OBSTRETICS EXAMINATION: INSPECTION: Uterus appears as globular swelling arising from the Pelvis and midline in position. Umblicus is vertically stretched. Linea Nigra and Stria Gravidarum present. Flanks are not full. Skin condition is healthy. No scars over abdomen. No visible pulsation or venous prominence. Hernial Orifices were normal. Palpation: Patient examined in supine position with legs being semiflexed . Uterus is 36 weeks in size, soft relaxed and non tender.
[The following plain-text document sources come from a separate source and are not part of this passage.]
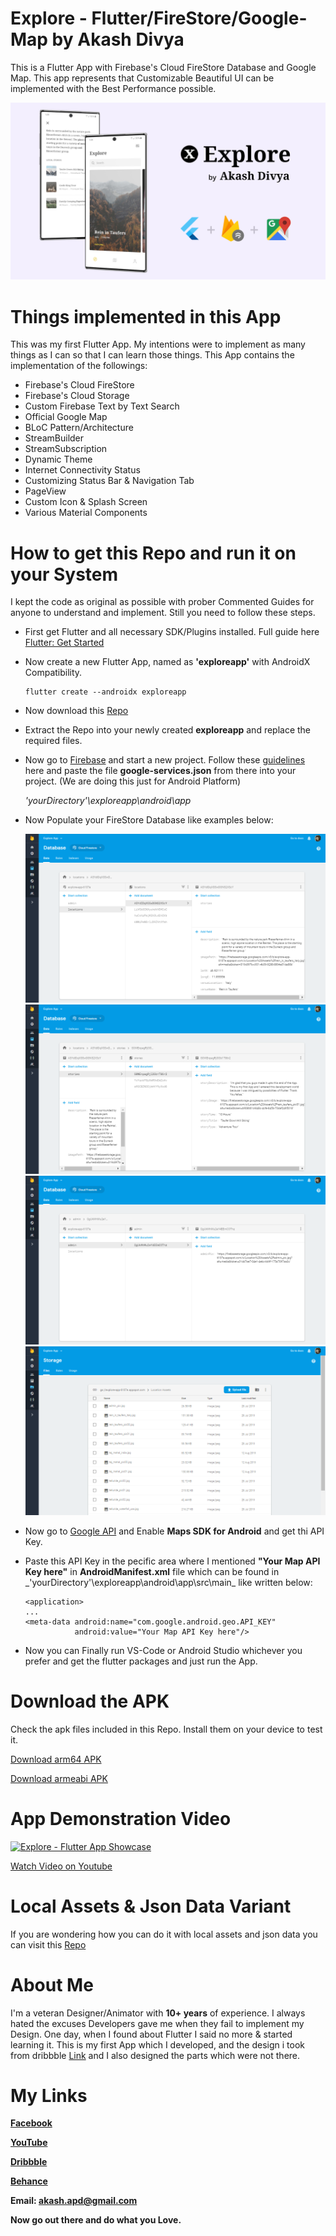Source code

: # Explore - Flutter/FireStore/Google-Map by Akash Divya

This is a Flutter App with Firebase's Cloud FireStore Database and Google Map.
This app represents that Customizable Beautiful UI can be implemented with the Best Performance possible.

![Banner Image](https://github.com/AkashDivya/Explore-Flutter-FireStore/blob/master/images/Banner.jpg)

# Things implemented in this App

This was my first Flutter App. My intentions were to implement as many things as I can so that I can learn those things.
This App contains the implementation of the followings:
  - Firebase's Cloud FireStore
  - Firebase's Cloud Storage
  - Custom Firebase Text by Text Search
  - Official Google Map
  - BLoC Pattern/Architecture
  - StreamBuilder
  - StreamSubscription
  - Dynamic Theme
  - Internet Connectivity Status
  - Customizing Status Bar & Navigation Tab
  - PageView
  - Custom Icon & Splash Screen
  - Various Material Components

# How to get this Repo and run it on your System

I kept the code as original as possible with prober Commented Guides for anyone to understand and implement. Still you need to follow these steps.
  - First get Flutter and all necessary SDK/Plugins installed. Full guide here [Flutter: Get Started](https://flutter.dev/docs/get-started/install)
  - Now create a new Flutter App, named as **'exploreapp'** with AndroidX Compatibility.
    ```
    flutter create --androidx exploreapp
    ```
  - Now download this [Repo](https://codeload.github.com/AkashDivya/Explore-Flutter-FireStore/zip/master)
  - Extract the Repo into your newly created **exploreapp** and replace the required files.
  - Now go to [Firebase](https://console.firebase.google.com/) and start a new project. Follow these [guidelines](https://firebase.google.com/docs/android/setup) here and paste the file **google-services.json** from there into your project. (We are doing this just for Android Platform)
    
    _'yourDirectory'\exploreapp\android\app_
    
  - Now Populate your FireStore Database like examples below:
  
    ![Firebase_Example_01](https://github.com/AkashDivya/Explore-Flutter-FireStore/blob/master/images/Firestore%20Database%20(1).png)
    ![Firebase_Example_02](https://github.com/AkashDivya/Explore-Flutter-FireStore/blob/master/images/Firestore%20Database%20(2).png)
    ![Firebase_Example_03](https://github.com/AkashDivya/Explore-Flutter-FireStore/blob/master/images/Firestore%20Database%20(3).png)
    ![Firebase_Example_04](https://github.com/AkashDivya/Explore-Flutter-FireStore/blob/master/images/Firestore%20Database%20(4).png)
  - Now go to [Google API](https://console.developers.google.com/) and Enable **Maps SDK for Android** and get thi API Key.
  - Paste this API Key in the pecific area where I mentioned **"Your Map API Key here"** in **AndroidManifest.xml** file which can be found in _'yourDirectory'\exploreapp\android\app\src\main\_ like written below:
    ```
    <application>
    ...
    <meta-data android:name="com.google.android.geo.API_KEY"
               android:value="Your Map API Key here"/>
    ```
  - Now you can Finally run VS-Code or Android Studio whichever you prefer and get the flutter packages and just run the App.
  
# Download the APK

Check the apk files included in this Repo. Install them on your device to test it.

  [Download arm64 APK](https://raw.githubusercontent.com/AkashDivya/Explore-Flutter-FireStore/master/release%20builds/app-arm64-v8a-release.apk)
  
  [Download armeabi APK](https://raw.githubusercontent.com/AkashDivya/Explore-Flutter-FireStore/master/release%20builds/app-armeabi-v7a-release.apk)


# App Demonstration Video

  [![Explore - Flutter App Showcase](https://img.youtube.com/vi/Mb-b4zVODmk/0.jpg)](https://www.youtube.com/watch?v=Mb-b4zVODmk)
  
  [Watch Video on Youtube](https://www.youtube.com/watch?v=Mb-b4zVODmk)
  
# Local Assets & Json Data Variant

If you are wondering how you can do it with local assets and json data you can visit this [Repo](https://github.com/AkashDivya/Explore-Flutter-LocalAssets-JSON)

# About Me

I'm a veteran Designer/Animator with **10+ years** of experience. I always hated the excuses Developers gave me when they fail to implement my Design. One day, when I found about Flutter I said no more & started learning it.
This is my first App which I developed, and the design i took from dribbble [Link](https://dribbble.com/shots/6237475-Travel-Stories-Concept) and I also designed the parts which were not there.

# My Links

**[Facebook](https://www.facebook.com/BadassDeveloperDesignerClub)**

**[YouTube](https://www.youtube.com/channel/UCo7mhMbZXaNgpyT7gM6mWDQ)**

**[Dribbble](https://www.dribbble.com/akashdivya)**

**[Behance](https://www.behance.net/akashdivya)**

**Email: akash.apd@gmail.com**

**Now go out there and do what you Love.**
Palpation: Symphysio -Fundal Height: 32cms Abdominal circumference(girth): 70cms Gestational Age according to McDonalds rule: 32x8/7= 36 weeks Fetal movements: Felt Fundal Height: corresponds to 32 weeks. OBSTRETICS GRIPS : Palpation is done with the Palmar Surface of the hand & not only with the fingertips. FIRST LEOPALD/ Fundal grip: Soft, Broad, Irregular and Non-Ballotable mass felt which corresponds to fetal buttock.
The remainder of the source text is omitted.